I have been a frequent visitor but have seldom posted since merely enjoying reading what others are saying.
Living in the UK, it is interesting to read the experiences of exmos from Utah where you are made to feel awkward by breaking away from the church. I grew up in Africa where I always felt awkward being a member as, for the most part, there was no-one my age that I knew in the Church.
Since disclosing to my TBM wife my "concerns" about the church, it has been extremely trying for the both of us. I love her more than anything and, whilst I suspect she has some doubts now that she has been made aware of various truths behind the history of the Church, I could not see her changing her views any time soon. To her tremendous credit she agreed that we should not force the religion on our children and we agree that our two older children (14 & 13) are old enough to make the choice for themselves and we can sit down with them and explain our different views as parents. The wonderful thing is we agree that the most important thing is that, whatever their choices, they must know that we will respect them and our love for them and each other will not diminish in any way.

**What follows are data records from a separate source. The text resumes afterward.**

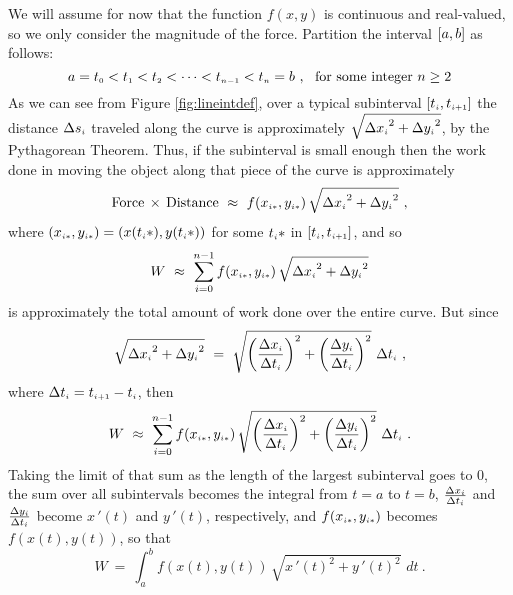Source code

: We will assume for now that the function $f(x,y)$ is continuous and real-valued, so we only consider the magnitude of
the force. Partition the interval $\lbrack a,b \rbrack$ as follows:
\begin{displaymath}
 a = t_{\scriptscriptstyle 0} < t_{\scriptscriptstyle 1} < t_{\scriptscriptstyle 2} < \dots < t_{\scriptscriptstyle n-1} < t_{\scriptscriptstyle n} = b ~,~~\text{for some integer
 $n \ge 2$}
\end{displaymath}
As we can see from Figure \ref{fig:lineintdef}, over a typical subinterval $\lbrack t_{\scriptscriptstyle i},t_{\scriptscriptstyle i+1} \rbrack$ the
distance $\Delta s_{\scriptscriptstyle i}$ traveled along the curve is approximately $\sqrt{{\Delta x_{\scriptscriptstyle i}}^2 +
{\Delta y_{\scriptscriptstyle i}}^2}$, by the Pythagorean Theorem. Thus, if the subinterval is small enough then the work done in
moving the object along that piece of the curve is approximately
\begin{equation}\label{eqn:workapprox}
 \text{Force}\,\times\,\text{Distance} ~\approx~ f(x_{\scriptscriptstyle i*},y_{\scriptscriptstyle i*})\,\sqrt{{\Delta x_{\scriptscriptstyle i}}^2 +
{\Delta y_{\scriptscriptstyle i}}^2} ~,
\end{equation}
where $(x_{\scriptscriptstyle i*},y_{\scriptscriptstyle i*}) = (x(t_{\scriptscriptstyle i}*),y(t_{\scriptscriptstyle i}*))$ for some $t_{\scriptscriptstyle i}*$ in
$\lbrack t_{\scriptscriptstyle i},t_{\scriptscriptstyle i+1} \rbrack$, and so
\begin{equation}\label{eqn:totworkapprox}
 W ~\approx~ \sum\limits_{i=0}^{n-1} f(x_{\scriptscriptstyle i*},y_{\scriptscriptstyle i*})\,\sqrt{{\Delta x_{\scriptscriptstyle i}}^2 +
{\Delta y_{\scriptscriptstyle i}}^2}
\end{equation}
is approximately the total amount of work done over the entire curve. But since
\begin{displaymath}
 \sqrt{{\Delta x_{\scriptscriptstyle i}}^2 + {\Delta y_{\scriptscriptstyle i}}^2} ~=~ \sqrt{\left(\frac{\Delta x_{\scriptscriptstyle i}}{\Delta t_{\scriptscriptstyle i}}\right)^2
  + \left(\frac{\Delta y_{\scriptscriptstyle i}}{\Delta t_{\scriptscriptstyle i}}\right)^2} \,\,\Delta t_{\scriptscriptstyle i} ~,
\end{displaymath}
where $\Delta t_{\scriptscriptstyle i} = t_{\scriptscriptstyle i+1}- t_{\scriptscriptstyle i}$, then
\begin{equation}\label{eqn:totworkapprox2}
 W ~\approx~ \sum\limits_{i=0}^{n-1} f(x_{\scriptscriptstyle i*},y_{\scriptscriptstyle i*})\,
 \sqrt{\left(\frac{\Delta x_{\scriptscriptstyle i}}{\Delta t_{\scriptscriptstyle i}}\right)^2
  + \left(\frac{\Delta y_{\scriptscriptstyle i}}{\Delta t_{\scriptscriptstyle i}}\right)^2} \,\,\Delta t_{\scriptscriptstyle i} ~.
\end{equation}
Taking the limit of that sum as the length of the largest subinterval goes to $0$, the sum over all subintervals becomes
the integral from $t=a$ to $t=b$, $\frac{\Delta x_{\scriptscriptstyle i}}{\Delta t_{\scriptscriptstyle i}}$ and
$\frac{\Delta y_{\scriptscriptstyle i}}{\Delta t_{\scriptscriptstyle i}}$ become $x\,'(t)$ and $y\,'(t)$, respectively, and
$f(x_{\scriptscriptstyle i*},y_{\scriptscriptstyle i*})$ becomes $f(x(t),y(t))$, so that
\begin{equation}\label{eqn:workcurvescalar}
 W ~=~ \int_a^b f(x(t),y(t)) \,\sqrt{x\,'(t)^2 + y\,'(t)^2}\,\,dt ~.
\end{equation}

Now to get to my point. My wife serves on the YW presidency in our ward and one of her closest friends and confidantes is the YWP who I had always seen as a TBM but who would shake things up with the Bishop every now and again, mostly over his antiquated views on what to expect of YW.
A couple of days ago I received a text message from the YWP asking if she could meet with me, preferably alone. It was an unusual request as, apart from the usual Sunday pleasantaries at church, the only contact I had previously with her family was through my wife and our children who are good friends. It transpired that she had come across information about the church on the internet through sites like mormonthink and was very quickly coming to the conclusion that she has been duped her entire life. I felt for her as I know the turmoil she must be going through being a fully active and participating member. Unlike me, who had been inactive for some time before properly looking into the origins of the Church, she has been fully committed and has been diligent in her calling as YWP. It will thus be that much harder for her to walk away than it was for me, particularly with her daughter being in YW at the moment. She is however fortunate that her husband is a great guy who has been inactive for a while and who I suspect will not take much convincing to form the same views. At the time we spoke she had not expressed her doubts to him. We had a lengthy conversation during which we both unburdened and I think it was mutually beneficial. I was fortunate to be able to share some of the advice I have gleaned from this forum.
Whilst I sincerely feel for what the YWP is going through, I could not help but feel a little selfish optimism that perhaps this might be a catalyst for my wife's eyes being opened. It could be that she will be more open to hearing the truth from someone who she has worked so closely with in the church over the last few years than from her husband who has not been going to church for some time. My fingers are crossed. Will wait and see.